Dataset records section start

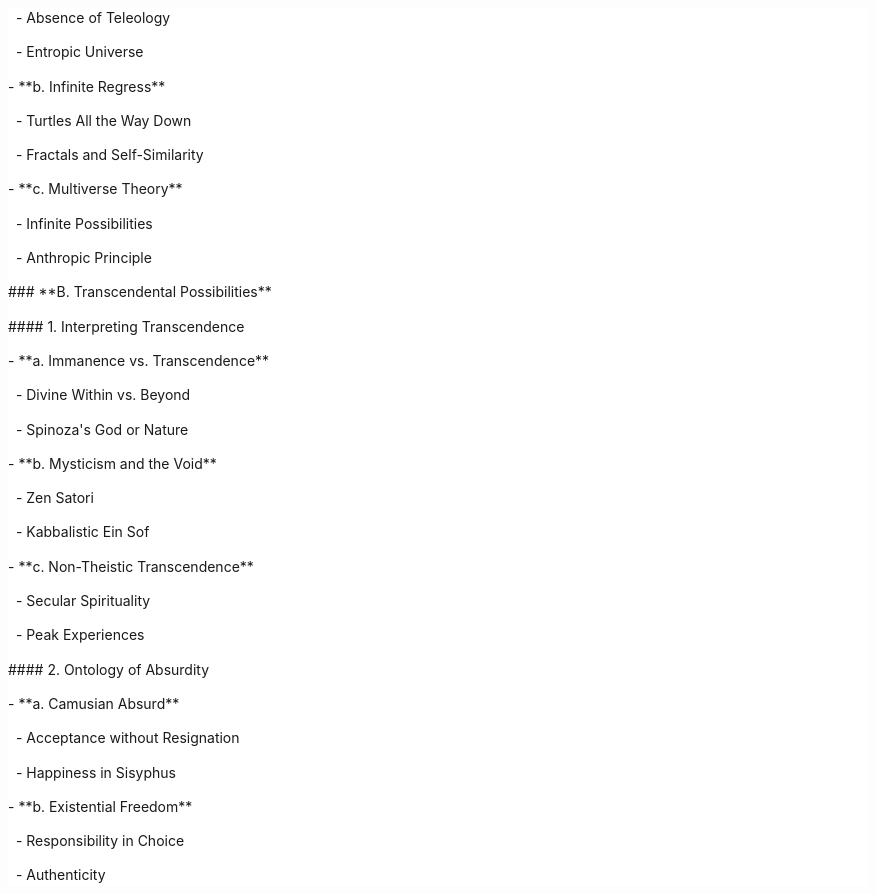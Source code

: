   - Absence of Teleology

  - Entropic Universe

  

\- \*\*b. Infinite Regress\*\*

  - Turtles All the Way Down

  - Fractals and Self-Similarity

  

\- \*\*c. Multiverse Theory\*\*

  - Infinite Possibilities

  - Anthropic Principle

  

\### \*\*B. Transcendental Possibilities\*\*

  

\#### 1. Interpreting Transcendence

  

\- \*\*a. Immanence vs. Transcendence\*\*

  - Divine Within vs. Beyond

  - Spinoza's God or Nature

  

\- \*\*b. Mysticism and the Void\*\*

  - Zen Satori

  - Kabbalistic Ein Sof

  

\- \*\*c. Non-Theistic Transcendence\*\*

  - Secular Spirituality

  - Peak Experiences

  

\#### 2. Ontology of Absurdity

  

\- \*\*a. Camusian Absurd\*\*

  - Acceptance without Resignation

  - Happiness in Sisyphus

  

\- \*\*b. Existential Freedom\*\*

  - Responsibility in Choice

  - Authenticity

Dataset records section end

Without the pictures, give all of the entries above again exactly.

Source code

:   - Absence of Teleology

  - Entropic Universe

  

\- \*\*b. Infinite Regress\*\*

  - Turtles All the Way Down

  - Fractals and Self-Similarity

  

\- \*\*c. Multiverse Theory\*\*

  - Infinite Possibilities

  - Anthropic Principle

  

\### \*\*B. Transcendental Possibilities\*\*

  

\#### 1. Interpreting Transcendence

  

\- \*\*a. Immanence vs. Transcendence\*\*

  - Divine Within vs. Beyond

  - Spinoza's God or Nature

  

\- \*\*b. Mysticism and the Void\*\*

  - Zen Satori

  - Kabbalistic Ein Sof

  

\- \*\*c. Non-Theistic Transcendence\*\*

  - Secular Spirituality

  - Peak Experiences

  

\#### 2. Ontology of Absurdity

  

\- \*\*a. Camusian Absurd\*\*

  - Acceptance without Resignation

  - Happiness in Sisyphus

  

\- \*\*b. Existential Freedom\*\*

  - Responsibility in Choice

  - Authenticity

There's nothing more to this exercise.